▸ What is required
Filter the entries for the string "algorithm". Copy each line that has it.

▸ Data for review
--------

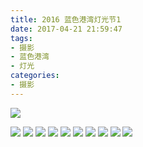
 ```yaml
---
title: 2016 蓝色港湾灯光节1
date: 2017-04-21 21:59:47
tags: 
- 摄影
- 蓝色港湾
- 灯光
categories:
- 摄影
---
```

![](/photos/blue-bay-lights/1.jpg)
<!-- more -->
![](/photos/blue-bay-lights/2.jpg)
![](/photos/blue-bay-lights/3.jpg)
![](/photos/blue-bay-lights/4.jpg)
![](/photos/blue-bay-lights/5.jpg)
![](/photos/blue-bay-lights/6.jpg)
![](/photos/blue-bay-lights/7.jpg)
![](/photos/blue-bay-lights/8.jpg)
![](/photos/blue-bay-lights/9.jpg)
![](/photos/blue-bay-lights/10.jpg)
![](/photos/blue-bay-lights/11.jpg)
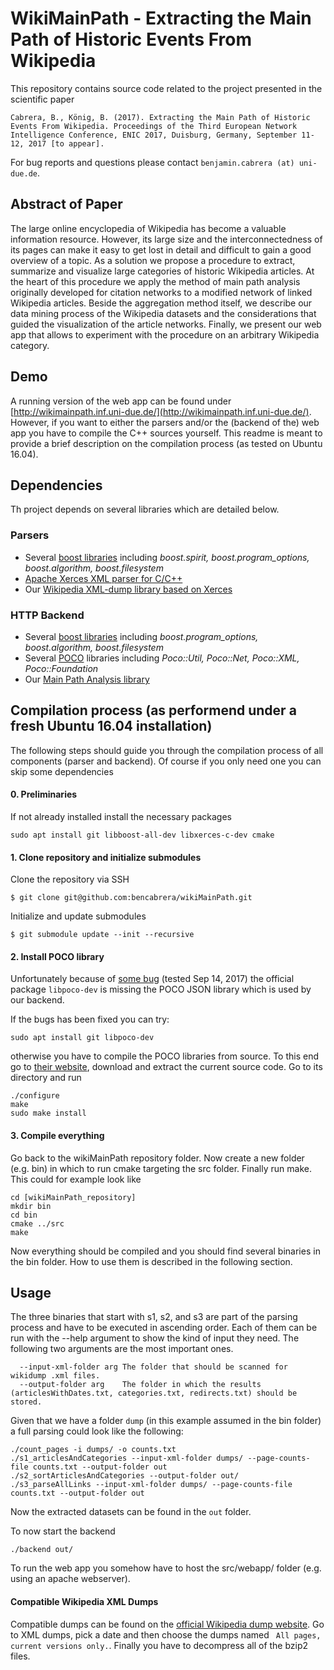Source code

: # WikiMainPath - Extracting the Main Path of Historic Events From Wikipedia

This repository contains source code related to the project presented in the scientific paper 

```Cabrera, B., König, B. (2017). Extracting the Main Path of Historic Events From Wikipedia. Proceedings of the Third European Network Intelligence Conference, ENIC 2017, Duisburg, Germany, September 11-12, 2017 [to appear].```

For bug reports and questions please contact ```benjamin.cabrera (at) uni-due.de```.

## Abstract of Paper

The large online encyclopedia of Wikipedia has become a valuable information resource. However, its large size and the interconnectedness of its pages can make it easy to get lost in detail and difficult to gain a good overview of a topic. As a solution we propose a procedure to extract, summarize and visualize large categories of historic Wikipedia articles. At the heart of this procedure we apply the method of main path analysis originally developed for citation networks to a modified network of linked Wikipedia articles. Beside the aggregation method itself, we describe our data mining process of the Wikipedia datasets and the considerations that guided the visualization of the article networks. Finally, we present our web app that allows to experiment with the procedure on an arbitrary Wikipedia category.

## Demo

A running version of the web app can be found under [http://wikimainpath.inf.uni-due.de/](http://wikimainpath.inf.uni-due.de/). However, if you want to either the parsers and/or the (backend of the) web app you have to compile the C++ sources yourself. 
This readme is meant to provide a brief description on the compilation process (as tested on Ubuntu 16.04).

## Dependencies

Th project depends on several libraries which are detailed below. 

### Parsers
- Several [boost libraries](http://www.boost.org/) including *boost.spirit, boost.program_options, boost.algorithm, boost.filesystem*
- [Apache Xerces XML parser for C/C++](http://xerces.apache.org/)
- Our [Wikipedia XML-dump library based on Xerces](https://github.com/bencabrera/wiki_xml_dump_xerces)

### HTTP Backend
- Several [boost libraries](http://www.boost.org/) including *boost.program_options, boost.algorithm, boost.filesystem*
- Several [POCO](https://pocoproject.org/) libraries including *Poco::Util, Poco::Net, Poco::XML, Poco::Foundation*
- Our [Main Path Analysis library](https://github.com/bencabrera/main_path_analysis)

## Compilation process (as performend under a fresh Ubuntu 16.04 installation)

The following steps should guide you through the compilation process of all components (parser and backend). Of course if you only need one you can skip some dependencies

#### 0. Preliminaries
If not already installed install the necessary packages
```
sudo apt install git libboost-all-dev libxerces-c-dev cmake
```

#### 1. Clone repository and initialize submodules

Clone the repository via SSH
```
$ git clone git@github.com:bencabrera/wikiMainPath.git
```

Initialize and update submodules
```
$ git submodule update --init --recursive
```

#### 2. Install POCO library 

Unfortunately because of [some bug](https://bugs.debian.org/cgi-bin/bugreport.cgi?bug=856192) (tested Sep 14, 2017) the official package ```libpoco-dev``` is missing the POCO JSON library which is used by our backend. 

If the bugs has been fixed you can try:
```
sudo apt install git libpoco-dev
```

otherwise you have to compile the POCO libraries from source. To this end go to [their website](https://pocoproject.org/), download and extract the current source code. Go to its directory and run 
```
./configure
make
sudo make install
```

#### 3. Compile everything

Go back to the wikiMainPath repository folder. Now create a new folder (e.g. bin) in which to run cmake targeting the src folder. Finally run make. This could for example look like
```
cd [wikiMainPath_repository]
mkdir bin
cd bin
cmake ../src
make
```

Now everything should be compiled and you should find several binaries in the bin folder. How to use them is described in the following section.

## Usage

The three binaries that start with s1, s2, and s3 are part of the parsing process and have to be executed in ascending order. Each of them can be run with the --help argument to show the kind of input they need.
The following two arguments are the most important ones.
```
  --input-xml-folder arg The folder that should be scanned for wikidump .xml files.
  --output-folder arg    The folder in which the results (articlesWithDates.txt, categories.txt, redirects.txt) should be stored.
```

Given that we have a folder ```dump``` (in this example assumed in the bin folder) a full parsing could look like the following:
```
./count_pages -i dumps/ -o counts.txt
./s1_articlesAndCategories --input-xml-folder dumps/ --page-counts-file counts.txt --output-folder out
./s2_sortArticlesAndCategories --output-folder out/
./s3_parseAllLinks --input-xml-folder dumps/ --page-counts-file counts.txt --output-folder out
```
Now the extracted datasets can be found in the ```out``` folder.

To now start the backend 
```
./backend out/
```

To run the web app you somehow have to host the src/webapp/ folder (e.g. using an apache webserver).

#### Compatible Wikipedia XML Dumps

Compatible dumps can be found on the [official Wikipedia dump website](https://www.wikidata.org/wiki/Wikidata:Database_download#XML_dumps). Go to XML dumps, pick a date and then choose the dumps named ``` All pages, current versions only.```. Finally you have to decompress all of the bzip2 files.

--------

▸ Answer section
- Several [boost libraries](http://www.boost.org/) including *boost.spirit, boost.program_options, boost.algorithm, boost.filesystem*
- Several [boost libraries](http://www.boost.org/) including *boost.program_options, boost.algorithm, boost.filesystem*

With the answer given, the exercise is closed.